With the passage of the Patient Protection and Affordable Care Act of 2010, physicians
who treat Medicare and Medicaid beneficiaries will be required to establish a
When you are considering whether or not to engage in a particular billing practice; enter into a particular business venture; or pursue an employment, consulting, or other personal services relationship, it is prudent to evaluate the arrangement for potential compliance problems. The following is a list of possible resources that can help you.
- Experienced health care lawyers can analyze your issues and provide a legal evaluation and risk analysis of the proposed venture, relationship, or arrangement.
- The Bar Association in your State may have a directory of attorneys in your area who practice in the health care field.
- Your State or local medical society may be a good resource for issues affecting physicians and may have listings of health care lawyers in your area.
- Your specialty society may have information on additional risk areas specific to your type of practice.
- CMS’s local contractor medical directors are a valuable source of information on Medicare coverage policies and appropriate billing practices.
- CMS’s “Medicare Physician Guide: A Resource for Residents, Practicing Physicians, and Other Health Care Professionals” available at http://www.cms.gov/MLNProducts/downloads/physicianguide.pdf, provides an overview of the Medicare program and information on Medicare reimbursement and payment policies.
- The OIG’s Web site, available at http://oig.hhs.gov, provides substantial fraud and abuse guidance.

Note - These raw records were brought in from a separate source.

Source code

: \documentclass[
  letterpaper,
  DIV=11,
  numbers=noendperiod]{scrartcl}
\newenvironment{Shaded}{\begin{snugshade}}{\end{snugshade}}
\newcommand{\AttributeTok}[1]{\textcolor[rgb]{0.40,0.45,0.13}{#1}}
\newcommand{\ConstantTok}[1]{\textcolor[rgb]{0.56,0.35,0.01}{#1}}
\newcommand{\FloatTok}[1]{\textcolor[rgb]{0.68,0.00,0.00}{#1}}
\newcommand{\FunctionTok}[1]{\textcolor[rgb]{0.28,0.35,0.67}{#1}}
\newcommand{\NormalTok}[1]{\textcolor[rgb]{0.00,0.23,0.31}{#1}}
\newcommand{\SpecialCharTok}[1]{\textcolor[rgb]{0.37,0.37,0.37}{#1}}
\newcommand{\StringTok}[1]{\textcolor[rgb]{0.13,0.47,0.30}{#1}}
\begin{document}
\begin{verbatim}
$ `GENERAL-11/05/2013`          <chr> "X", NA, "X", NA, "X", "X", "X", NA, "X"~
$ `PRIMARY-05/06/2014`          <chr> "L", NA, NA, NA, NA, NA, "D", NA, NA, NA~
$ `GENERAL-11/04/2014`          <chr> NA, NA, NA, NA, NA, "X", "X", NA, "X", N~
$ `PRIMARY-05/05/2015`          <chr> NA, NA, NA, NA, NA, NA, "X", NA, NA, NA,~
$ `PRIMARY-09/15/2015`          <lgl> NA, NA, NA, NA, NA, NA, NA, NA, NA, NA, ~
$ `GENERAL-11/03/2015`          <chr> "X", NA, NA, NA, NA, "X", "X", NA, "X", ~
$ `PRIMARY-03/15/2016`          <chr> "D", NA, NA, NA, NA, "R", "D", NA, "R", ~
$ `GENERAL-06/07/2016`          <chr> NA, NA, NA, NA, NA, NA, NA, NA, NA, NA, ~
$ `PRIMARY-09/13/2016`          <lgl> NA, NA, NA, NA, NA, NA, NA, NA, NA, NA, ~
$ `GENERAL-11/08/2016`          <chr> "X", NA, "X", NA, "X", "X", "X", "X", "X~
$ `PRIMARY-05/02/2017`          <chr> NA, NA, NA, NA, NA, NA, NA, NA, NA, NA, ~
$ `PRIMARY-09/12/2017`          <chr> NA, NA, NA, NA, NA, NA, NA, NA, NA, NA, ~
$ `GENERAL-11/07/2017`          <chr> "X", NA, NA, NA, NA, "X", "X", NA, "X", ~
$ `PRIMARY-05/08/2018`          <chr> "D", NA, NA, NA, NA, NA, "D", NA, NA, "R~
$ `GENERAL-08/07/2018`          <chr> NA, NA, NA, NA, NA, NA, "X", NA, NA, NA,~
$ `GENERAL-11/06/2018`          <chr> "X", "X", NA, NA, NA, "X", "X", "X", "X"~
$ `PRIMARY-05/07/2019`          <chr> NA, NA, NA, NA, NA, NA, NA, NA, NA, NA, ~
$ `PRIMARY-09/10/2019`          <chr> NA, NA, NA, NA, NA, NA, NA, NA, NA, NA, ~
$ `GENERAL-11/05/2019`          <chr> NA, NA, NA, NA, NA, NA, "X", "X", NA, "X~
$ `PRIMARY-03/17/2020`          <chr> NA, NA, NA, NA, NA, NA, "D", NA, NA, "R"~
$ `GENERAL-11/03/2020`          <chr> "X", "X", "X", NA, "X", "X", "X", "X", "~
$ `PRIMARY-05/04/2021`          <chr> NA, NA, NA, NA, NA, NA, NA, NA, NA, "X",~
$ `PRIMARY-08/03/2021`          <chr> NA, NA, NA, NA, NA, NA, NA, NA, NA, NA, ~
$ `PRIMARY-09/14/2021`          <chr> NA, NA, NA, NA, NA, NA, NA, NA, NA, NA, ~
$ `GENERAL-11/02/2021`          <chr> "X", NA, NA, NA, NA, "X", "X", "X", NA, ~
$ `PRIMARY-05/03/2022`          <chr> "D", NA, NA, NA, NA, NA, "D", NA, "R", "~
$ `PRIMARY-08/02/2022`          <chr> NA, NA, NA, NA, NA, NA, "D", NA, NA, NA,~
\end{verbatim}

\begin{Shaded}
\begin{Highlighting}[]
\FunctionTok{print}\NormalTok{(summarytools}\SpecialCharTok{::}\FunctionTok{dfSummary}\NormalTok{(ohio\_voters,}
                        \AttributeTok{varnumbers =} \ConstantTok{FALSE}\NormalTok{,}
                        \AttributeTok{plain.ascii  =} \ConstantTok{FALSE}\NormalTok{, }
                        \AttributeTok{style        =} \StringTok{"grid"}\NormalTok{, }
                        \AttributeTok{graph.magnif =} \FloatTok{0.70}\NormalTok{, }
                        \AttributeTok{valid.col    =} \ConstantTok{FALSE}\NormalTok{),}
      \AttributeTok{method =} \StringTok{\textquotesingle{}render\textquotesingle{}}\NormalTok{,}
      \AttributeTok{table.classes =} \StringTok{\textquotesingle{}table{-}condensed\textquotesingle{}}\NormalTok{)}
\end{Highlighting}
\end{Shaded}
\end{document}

- As discussed above, OIG issues Compliance Program Guidance documents that include compliance recommendations and discussions of fraud and abuse risk areas.
- OIG issues advisory opinions to parties who seek advice on the application of the AKS, CMPL, and Exclusion Authorities. Information on how to request an OIG advisory opinion and links to previously published OIG advisory opinions are available at http://oig.hhs.gov/fraud/advisoryopinions.asp.
- CMS issues advisory opinions to parties who seek advice on the Stark law. Information on how to request a CMS advisory opinion and links to previously published CMS advisory opinions are available at http://www.cms.gov/PhysicianSelfReferral/95_advisory_opinions.asp.
If you are engaged in a relationship you think is problematic or have been following billing practices you now realize were wrong:
- Immediately cease filing the problematic bills.
- Seek knowledgeable legal counsel.
- Determine what money you collected in error from your patients and from the Federal health care programs and report and return overpayments.
- Unwind the problematic investment.
- Disentangle yourself from the suspicious relationship.
- Consider using OIG’s or CMS’s self-disclosure protocols.
OIG Provider Self-Disclosure Protocol
The OIG Provider Self-Disclosure Protocol is a vehicle for physicians to voluntarily disclose self-discovered evidence of potential fraud. The protocol allows providers to work with the Government to avoid the costs and disruptions entailed in a Government-directed investigation.
Case Examples of Physician Liabilities Resolved Under the OIG Provider Self-Disclosure Protocol
- A Minneapolis physician paid $53,400 and resolved liability for violating his Medicare assignment agreement by charging patients a yearly fee for services, some of which were covered by Medicare.
- A Florida physician paid $100,000 and resolved liability related to referring patients to a lab owned by his brother.
- A neurosurgery practice paid $10,000 and resolved liability for employing an individual who was excluded from participation in the Federal health care programs.